**GOAL OF THE EXERCISE:**
Every entry must be printed again exactly, with nothing left out.

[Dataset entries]
###

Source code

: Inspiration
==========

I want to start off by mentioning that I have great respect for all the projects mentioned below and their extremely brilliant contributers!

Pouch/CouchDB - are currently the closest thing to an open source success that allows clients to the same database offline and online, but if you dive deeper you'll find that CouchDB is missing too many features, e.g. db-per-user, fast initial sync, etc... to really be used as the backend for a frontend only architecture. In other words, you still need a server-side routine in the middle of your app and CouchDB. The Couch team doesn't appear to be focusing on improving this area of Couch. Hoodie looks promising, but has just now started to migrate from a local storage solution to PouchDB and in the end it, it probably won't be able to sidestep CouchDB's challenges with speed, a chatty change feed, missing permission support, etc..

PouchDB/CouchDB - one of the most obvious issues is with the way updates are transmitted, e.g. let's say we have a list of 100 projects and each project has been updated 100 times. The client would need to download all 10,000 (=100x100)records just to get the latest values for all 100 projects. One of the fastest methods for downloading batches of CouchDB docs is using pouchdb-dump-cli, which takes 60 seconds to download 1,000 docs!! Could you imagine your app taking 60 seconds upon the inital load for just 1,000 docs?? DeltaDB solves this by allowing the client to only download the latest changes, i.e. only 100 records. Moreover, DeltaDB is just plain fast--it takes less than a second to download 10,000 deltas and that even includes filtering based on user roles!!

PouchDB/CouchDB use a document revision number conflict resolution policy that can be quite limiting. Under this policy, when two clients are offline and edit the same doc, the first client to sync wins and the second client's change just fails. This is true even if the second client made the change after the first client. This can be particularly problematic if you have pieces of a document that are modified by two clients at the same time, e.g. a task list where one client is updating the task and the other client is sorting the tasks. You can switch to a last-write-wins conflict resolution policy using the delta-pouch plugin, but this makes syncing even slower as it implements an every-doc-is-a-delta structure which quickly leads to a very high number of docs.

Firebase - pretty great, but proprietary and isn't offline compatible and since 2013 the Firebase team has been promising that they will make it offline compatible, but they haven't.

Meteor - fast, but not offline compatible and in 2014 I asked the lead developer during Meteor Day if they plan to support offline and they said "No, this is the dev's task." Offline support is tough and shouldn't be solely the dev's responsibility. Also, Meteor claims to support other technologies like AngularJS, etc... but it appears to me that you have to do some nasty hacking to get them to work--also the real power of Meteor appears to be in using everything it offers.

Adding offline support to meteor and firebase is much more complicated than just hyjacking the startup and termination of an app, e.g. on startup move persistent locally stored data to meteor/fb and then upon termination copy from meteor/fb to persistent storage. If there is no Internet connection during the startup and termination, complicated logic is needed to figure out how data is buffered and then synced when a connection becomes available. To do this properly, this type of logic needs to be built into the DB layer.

###

**FINISHED TASK:**
Source code

: Inspiration
==========

I want to start off by mentioning that I have great respect for all the projects mentioned below and their extremely brilliant contributers!

Pouch/CouchDB - are currently the closest thing to an open source success that allows clients to the same database offline and online, but if you dive deeper you'll find that CouchDB is missing too many features, e.g. db-per-user, fast initial sync, etc... to really be used as the backend for a frontend only architecture. In other words, you still need a server-side routine in the middle of your app and CouchDB. The Couch team doesn't appear to be focusing on improving this area of Couch. Hoodie looks promising, but has just now started to migrate from a local storage solution to PouchDB and in the end it, it probably won't be able to sidestep CouchDB's challenges with speed, a chatty change feed, missing permission support, etc..

PouchDB/CouchDB - one of the most obvious issues is with the way updates are transmitted, e.g. let's say we have a list of 100 projects and each project has been updated 100 times. The client would need to download all 10,000 (=100x100)records just to get the latest values for all 100 projects. One of the fastest methods for downloading batches of CouchDB docs is using pouchdb-dump-cli, which takes 60 seconds to download 1,000 docs!! Could you imagine your app taking 60 seconds upon the inital load for just 1,000 docs?? DeltaDB solves this by allowing the client to only download the latest changes, i.e. only 100 records. Moreover, DeltaDB is just plain fast--it takes less than a second to download 10,000 deltas and that even includes filtering based on user roles!!

PouchDB/CouchDB use a document revision number conflict resolution policy that can be quite limiting. Under this policy, when two clients are offline and edit the same doc, the first client to sync wins and the second client's change just fails. This is true even if the second client made the change after the first client. This can be particularly problematic if you have pieces of a document that are modified by two clients at the same time, e.g. a task list where one client is updating the task and the other client is sorting the tasks. You can switch to a last-write-wins conflict resolution policy using the delta-pouch plugin, but this makes syncing even slower as it implements an every-doc-is-a-delta structure which quickly leads to a very high number of docs.

Firebase - pretty great, but proprietary and isn't offline compatible and since 2013 the Firebase team has been promising that they will make it offline compatible, but they haven't.

Meteor - fast, but not offline compatible and in 2014 I asked the lead developer during Meteor Day if they plan to support offline and they said "No, this is the dev's task." Offline support is tough and shouldn't be solely the dev's responsibility. Also, Meteor claims to support other technologies like AngularJS, etc... but it appears to me that you have to do some nasty hacking to get them to work--also the real power of Meteor appears to be in using everything it offers.

Adding offline support to meteor and firebase is much more complicated than just hyjacking the startup and termination of an app, e.g. on startup move persistent locally stored data to meteor/fb and then upon termination copy from meteor/fb to persistent storage. If there is no Internet connection during the startup and termination, complicated logic is needed to figure out how data is buffered and then synced when a connection becomes available. To do this properly, this type of logic needs to be built into the DB layer.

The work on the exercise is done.